High quality dietary proteins would be protected, at least in part,


from degradation in the rumen and would then be digested more
effectively in the intestine. However,
o Even when released, tannins are still biologically active
and can react with digestive enzymes or other proteins.
o Indeed, in nonruminants, tannins decrease intestinal
absorption of amino acids (especially methionine) and reduce growth.
o Tannin-protein complexes that are strong enough to survive the environment of the rumen may not
be broken down and digested in the lower tract.

Urea recycling
Another hypothesis is that tannins may increase efficiency in nitrogen recycling to the rumen.
Some facts -

Tannins lower the rate of protein degradation and deamination in the rumen resulting in lower rumen
ammonia concentration.
o This results in lower plasma urea nitrogen (PUN).
Lower PUN means lower urinary nitrogen excretion with less wastage of nitrogen.
Larger amounts of nitrogen are recycled because tannins stimulate increased saliva production.

Microbial efficiency
In diets based on tanniniferous forages, nitrogen rumen outflow is often larger than nitrogen intake. Several studies
have reported an increase in protein flow when moderate doses of tannins were used. This has been attributed to -

increased rumen escape of dietary proteins,


increase in microbial protein flow (up to 28% in sheep).

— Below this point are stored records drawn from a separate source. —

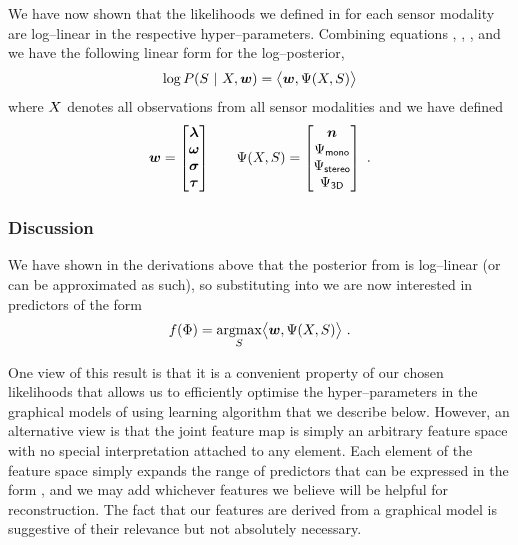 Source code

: We have now shown that the likelihoods we defined in 
for each sensor modality are log--linear in the respective
hyper--parameters. Combining equations ,
, ,
and  we have the following linear form for
the log--posterior,
\begin{equation}
  \log P(\Seam ~|~ X, \Model)
  =
  \bigl\langle
    \Model, \JointFtr(\Observations,\Seam)
  \bigr\rangle
  \label{eq:log-linear-posterior}
\end{equation}
where $\Observations$ denotes all observations from all sensor
modalities and we have defined
\begin{align}
  \Model = \begin{bmatrix}
    \Penalties \\
    \PixelModel \\
    \StereoModel \\
    \IndModel
  \end{bmatrix}
  & \quad &
  \JointFtr(\Observations,\Seam) = \begin{bmatrix}
    \Counts \\
    \JointFtr_{\textsf{mono}} \\
    \JointFtr_{\textsf{stereo}} \\
    \JointFtr_{\textsf{3D}}
  \end{bmatrix}~.
\end{align}

\subsubsection{Discussion}

We have shown in the derivations above that the posterior from
 is log--linear (or can be approximated as such),
so substituting  into
 we are now interested in predictors of the form
\begin{equation}
  \label{eq:linear-predictor}
  \Predictor(\Features) = 
  \argmax_{\Seam}\limits
  \bigl\langle
    \Model, \JointFtr(\Observations,\Seam)
  \bigr\rangle~.
\end{equation}

One view of this result is that it is a convenient property of our
chosen likelihoods that allows us to efficiently optimise the
hyper--parameters in the graphical models of  using
learning algorithm that we describe below. However, an alternative
view is that the joint feature map is simply an arbitrary feature
space with no special interpretation attached to any element. Each
element of the feature space simply expands the range of predictors
that can be expressed in the form , and we
may add whichever features we believe will be helpful for
reconstruction. The fact that our features are derived from a
graphical model is suggestive of their relevance but not absolutely
necessary.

The larger microbial flow could be the result of

Increased saliva production, increased rumen turnover rate, and hence, increased microbial outflow,

Increased nitrogen recycling to the rumen,


Decreased proteolysis and slower fermentation of proteins and non-protein nitrogen in the rumen
(particularly important in legume silages); this results in a more even nitrogen availability to bacteria.

Microbial flow is usually measured using a microbial internal marker (diaminopimelic acid, DAPA). However, tannins
may reduce the extraction of microbial cells walls from digesta and make microbial flows measured with DAPA
unreliable
Chemical Analysis
The amount and type of tannins synthesized by plants varies considerably depending on plant species, cultivars,
tissues, stage of development, and environmental conditions. Therefore, the study of the nutritional effects of
tannins on animals requires quantification of the tannins present in a particular diet.. Due to the complexity of
tannins, several methods have been developed for their quantification. None of them, however, is completely
satisfactory.
Sample preparation
The first factor to consider is how the forage or the feed is consumed by the animal - feeds should be analyzed in the
form eaten by the animals
If the samples are collected fresh and they have to be stored, freeze-drying is the gentlest method of preservation
and is recommended instead of freezing, air or oven-drying.

If freeze drying is too expensive or the equipment is not available, freezing without thawing of the sample
before extraction is suggested.
If drying is the only means available for preserving the material, drying temperature should be higher than
40 C (to avoid oxidation by the still active enzymes) and lower than 60 C (to avoid heat damage and
polymerization).

Sample handling
After cutting the sample should be -

Stored in a cold, dark container,


Cut in small pieces and freeze with liquid nitrogen,
Pulverized with a mortar and a pestle, and
Immediately extracted or freeze dried and stored at -4 C.

Sample extraction
Tannins are extracted with an aqueous organic solvent.

70% acetone and 30% water is a more effective extractant than alcoholic solvents.
o Acetone inhibits tannin-protein interaction. This is a limitation in protein precipitation assays.
In many plants, there is a large fraction (sometimes >50%) of the tannins that cannot be extracted (insoluble
tannins).
o This unextractable fraction cannot be ignored because of its nutritional effects.